Monday evening, I watched the first episode of a documentary titled “The Seventies” on Netflix.
Even through I wasn’t born until the 1980s, it was like taking a walk down memory lane.
During the first episode, producers, actors and writers discussed the groundbreaking television shows that emerged during that decade.
One of the main catalysts for this change in television programming was writer and producer Norman Lear, who is responsible for sitcoms such All in the Family, Sanford and Son, One Day at a Time, The Jeffersons, Good Times and Maude.
I grew up watching channels such as Nick at Nite or TV Land and was introduced to I Dream of Jeannie, Bewitched and the Dick Van Dyke show at an early age.
However, these 70s television shows were quite different. They weren’t as wholesome and family-friendly as their predecessors but tackled real-world issues such as the Vietnam War, racism, feminism and during an episode of All in the Family, viewers heard the sounds of a toilet flushing on television for the first time.
Maude is one of my absolute favorite shows and I think Beatrice Arthur was a perfect fit for the outspoken feminist.

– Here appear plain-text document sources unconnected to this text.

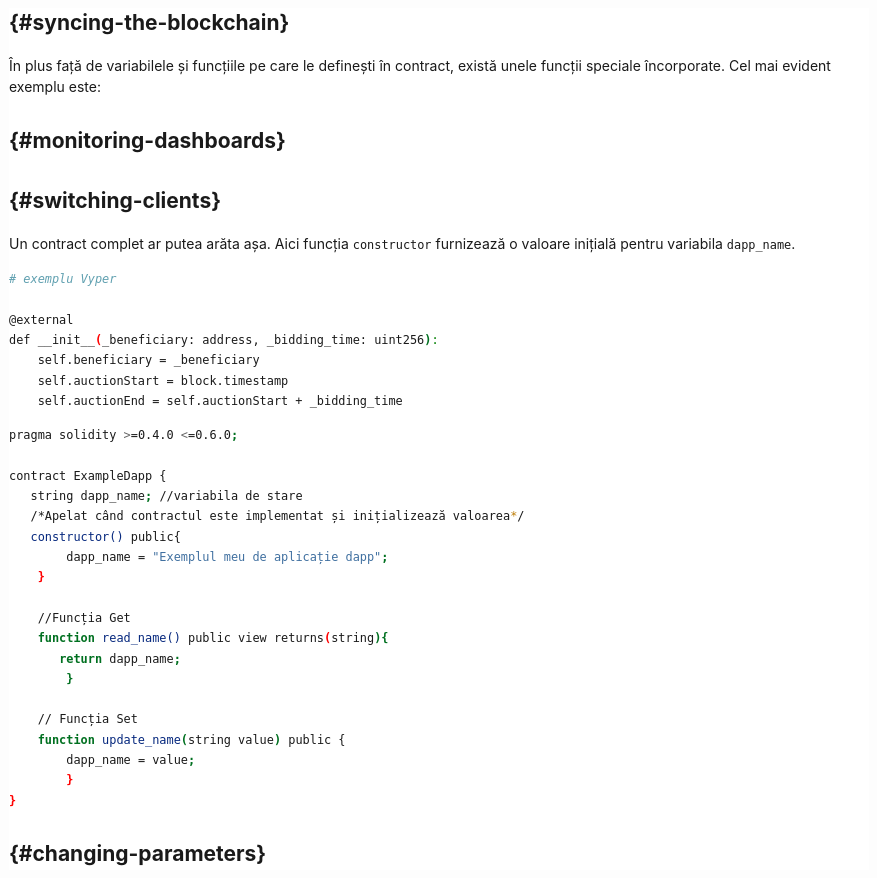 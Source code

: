 
## {#syncing-the-blockchain}

În plus față de variabilele și funcțiile pe care le definești în contract, există unele funcții speciale încorporate. Cel mai evident exemplu este:

## {#monitoring-dashboards}

```bash

```

## {#switching-clients}

Un contract complet ar putea arăta așa. Aici funcția `constructor` furnizează o valoare inițială pentru variabila `dapp_name`.

```bash
# exemplu Vyper

@external
def __init__(_beneficiary: address, _bidding_time: uint256):
    self.beneficiary = _beneficiary
    self.auctionStart = block.timestamp
    self.auctionEnd = self.auctionStart + _bidding_time
```

```bash
pragma solidity >=0.4.0 <=0.6.0;

contract ExampleDapp {
   string dapp_name; //variabila de stare
   /*Apelat când contractul este implementat și inițializează valoarea*/
   constructor() public{
        dapp_name = "Exemplul meu de aplicație dapp";
    }

    //Funcția Get
    function read_name() public view returns(string){
       return dapp_name;
        }

    // Funcția Set
    function update_name(string value) public {
        dapp_name = value;
        }
}
```

```bash

```

## {#changing-parameters}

I even tell my husband sometimes, “God will get you for that Walter.”
The Mary Tyler Moore Show also premiered during the 1970s and she is still one of my favorite television heroes. It was the first time I was given a glimpse at the writer’s interpretation of a newsroom setting. But she was also an independent woman who took care of herself. The supporting cast was phenomenal. Mr. Grant and Ted are two characters that are easy to watch, and laugh at, over and over again.

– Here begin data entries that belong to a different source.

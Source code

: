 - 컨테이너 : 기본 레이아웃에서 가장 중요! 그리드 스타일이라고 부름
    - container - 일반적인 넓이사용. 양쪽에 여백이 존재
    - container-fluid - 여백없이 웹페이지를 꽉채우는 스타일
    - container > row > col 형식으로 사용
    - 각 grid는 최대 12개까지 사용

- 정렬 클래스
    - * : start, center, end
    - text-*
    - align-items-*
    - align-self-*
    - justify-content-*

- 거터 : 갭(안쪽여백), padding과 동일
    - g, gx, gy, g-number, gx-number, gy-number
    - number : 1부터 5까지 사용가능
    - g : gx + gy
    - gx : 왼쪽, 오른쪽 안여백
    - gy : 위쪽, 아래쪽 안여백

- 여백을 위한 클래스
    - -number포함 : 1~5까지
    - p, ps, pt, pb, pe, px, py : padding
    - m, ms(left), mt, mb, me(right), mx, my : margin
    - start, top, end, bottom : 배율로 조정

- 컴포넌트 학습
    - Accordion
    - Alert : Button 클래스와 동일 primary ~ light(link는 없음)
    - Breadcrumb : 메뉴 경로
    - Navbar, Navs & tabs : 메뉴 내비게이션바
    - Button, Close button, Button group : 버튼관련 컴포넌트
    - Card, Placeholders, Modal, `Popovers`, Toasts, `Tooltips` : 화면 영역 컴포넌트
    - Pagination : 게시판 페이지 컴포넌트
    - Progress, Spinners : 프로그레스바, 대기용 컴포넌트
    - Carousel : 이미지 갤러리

However, the longevity of these brilliant shows was almost cut short because of the Family Viewing Hour, established by the Federal Communications Commission in 1975. It stated that each television network had an obligation to air “family-friendly” programming during the first hour of the prime time lineup. This policy was declared unconstitutional in 1977 after many actors, writers and producers declared the policy an infringement on creative freedom and First Amendment rights.
As a result, according to the film, networks created family-friendly programs such as Happy Days, The Waltons and Little House on the Prairie. These are also some of my favorite shows.
I believe the television shows of the 1970s are more important than most today. They reflected not only the political climate of the day but also the affects of the Vietnam War and women’s fight for equality.
As far as family-friendly goes, I’ve always been of the opinion that parents are responsible for the programs their children view, not networks. If you don’t want your children watching something, turn it off.